Definition und Abgrenzung

Der Begriff Gamification bezeichnet den Einsatz von Spielelementen, d. h. Gestaltungselementen und Mechaniken aus Spielen, um in Anwendungsfeldern außerhalb von Brettspielen oder Computerspielen spielerische Erlebnisse zu kreieren [1]. Diese spielerischen Erlebnisse (engl. Gameful Experiences) stärken Motivation, Spaß und Lernprozesse und können dadurch menschliches Verhalten beeinflussen [2]-[4]. Typische Spielelemente und -mechaniken [5], die dabei verwendet werden, sind Ansätze für

  • Leistung und Fortschritt (z. B. Punkte, Level, Badges, Herausforderungen, Fähigkeitenbäume)

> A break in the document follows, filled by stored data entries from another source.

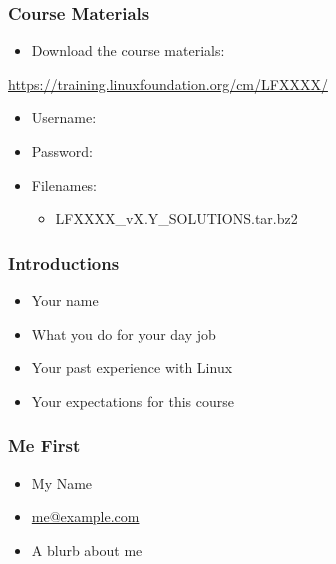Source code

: \documentclass[bigger]{beamer}
\makeatletter
\newcommand{\mycourse}{LFXXXX}
\newcommand{\myversion}{vX.Y}
\newcommand{\myclasstz}{CST}
\newcommand{\myname}{My Name}
\newcommand{\myemail}{me@example.com}
\newcommand{\myblurb}{A blurb about me}
\newcommand{\solutions}{\item \mycourse\_\myversion\_SOLUTIONS.tar.bz2}
\newcommand{\resources}{}
\newcommand{\lfuser}{}
\newcommand{\lfpass}{}
\newif\ifVIRTUAL{}
\makeatother
\begin{document}
\begin{frame}
	\frametitle{Course Materials}
	\LARGE
	\begin{itemize} 
		\item Download the course materials:
	\end{itemize} 
	\vspace{-0.5em}
	{\normalsize\url{https://training.linuxfoundation.org/cm/\mycourse/}}
	\vspace{0.5em}
	\begin{itemize} 
		\item Username: \textbf{\lfuser}
		\item Password: \textbf{\lfpass}
		\vspace{0.5em}
		\item Filenames:
		\begin{itemize} 
			\large
			\solutions{}
			\resources{}
		\end{itemize} 
	\end{itemize}
\end{frame}

\begin{frame}
	\frametitle{Introductions}
	\LARGE
	\begin{itemize} 
		\item Your name
		\item What you do for your day job
		\item Your past experience with Linux
		\item Your expectations for this course
		\ifVIRTUAL{}
			\item Your Linux Distribution
			\item (Your Time Zone, \normalsize if not \myclasstz \LARGE )
		\fi %
	\end{itemize} 
\end{frame}

\begin{frame}
	\frametitle{Me First}
	\LARGE
	\begin{itemize} 
		\item \myname{}
		\item \url{\myemail}
		\item \myblurb{}
	\end{itemize} 
\end{frame}
\end{document}
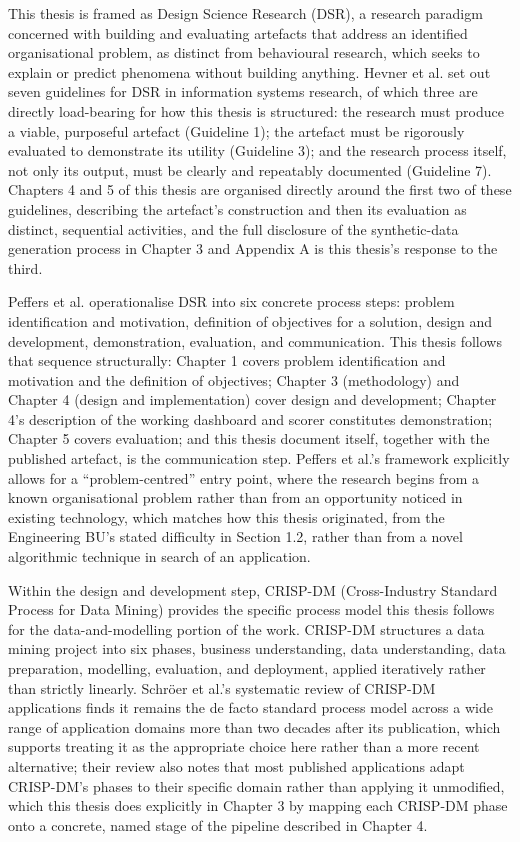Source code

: This thesis is framed as Design Science Research (DSR), a research
paradigm concerned with building and evaluating artefacts that address
an identified organisational problem, as distinct from behavioural
research, which seeks to explain or predict phenomena without building
anything. Hevner et al. \citep{hevner2004design} set out seven
guidelines for DSR in information systems research, of which three are
directly load-bearing for how this thesis is structured: the research
must produce a viable, purposeful artefact (Guideline 1); the artefact
must be rigorously evaluated to demonstrate its utility (Guideline 3);
and the research process itself, not only its output, must be clearly
and repeatably documented (Guideline 7). Chapters 4 and 5 of this thesis
are organised directly around the first two of these guidelines,
describing the artefact's construction and then its evaluation as
distinct, sequential activities, and the full disclosure of the
synthetic-data generation process in Chapter 3 and Appendix A is this
thesis's response to the third.

Peffers et al. \citep{peffers2007design} operationalise DSR into six
concrete process steps: problem identification and motivation,
definition of objectives for a solution, design and development,
demonstration, evaluation, and communication. This thesis follows that
sequence structurally: Chapter 1 covers problem identification and
motivation and the definition of objectives; Chapter 3 (methodology) and
Chapter 4 (design and implementation) cover design and development;
Chapter 4's description of the working dashboard and scorer constitutes
demonstration; Chapter 5 covers evaluation; and this thesis document
itself, together with the published artefact, is the communication step.
Peffers et al.'s framework explicitly allows for a ``problem-centred''
entry point, where the research begins from a known organisational
problem rather than from an opportunity noticed in existing technology,
which matches how this thesis originated, from the Engineering BU's
stated difficulty in Section 1.2, rather than from a novel algorithmic
technique in search of an application.

Within the design and development step, CRISP-DM (Cross-Industry
Standard Process for Data Mining) \citep{chapman2000crispdm} provides
the specific process model this thesis follows for the
data-and-modelling portion of the work. CRISP-DM structures a data
mining project into six phases, business understanding, data
understanding, data preparation, modelling, evaluation, and deployment,
applied iteratively rather than strictly linearly. Schröer et al.'s
systematic review of CRISP-DM applications \citep{schroer2021systematic}
finds it remains the de facto standard process model across a wide range
of application domains more than two decades after its publication,
which supports treating it as the appropriate choice here rather than a
more recent alternative; their review also notes that most published
applications adapt CRISP-DM's phases to their specific domain rather
than applying it unmodified, which this thesis does explicitly in
Chapter 3 by mapping each CRISP-DM phase onto a concrete, named stage of
the pipeline described in Chapter 4.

  • Kooperation und soziale Interaktion (z. B. Teams, Gilden, Teamchallenges, Profile, gemeinsame Ziele und Abhängigkeiten)
  • Wettbewerb (z. B. Ranglisten, Wettkämpfe, Zeitlimits, Wetten)
  • Immersion (z. B. Storytelling, virtuelle Charaktere, freischaltbare Inhalte, virtuelle Welten, Rollenspiel).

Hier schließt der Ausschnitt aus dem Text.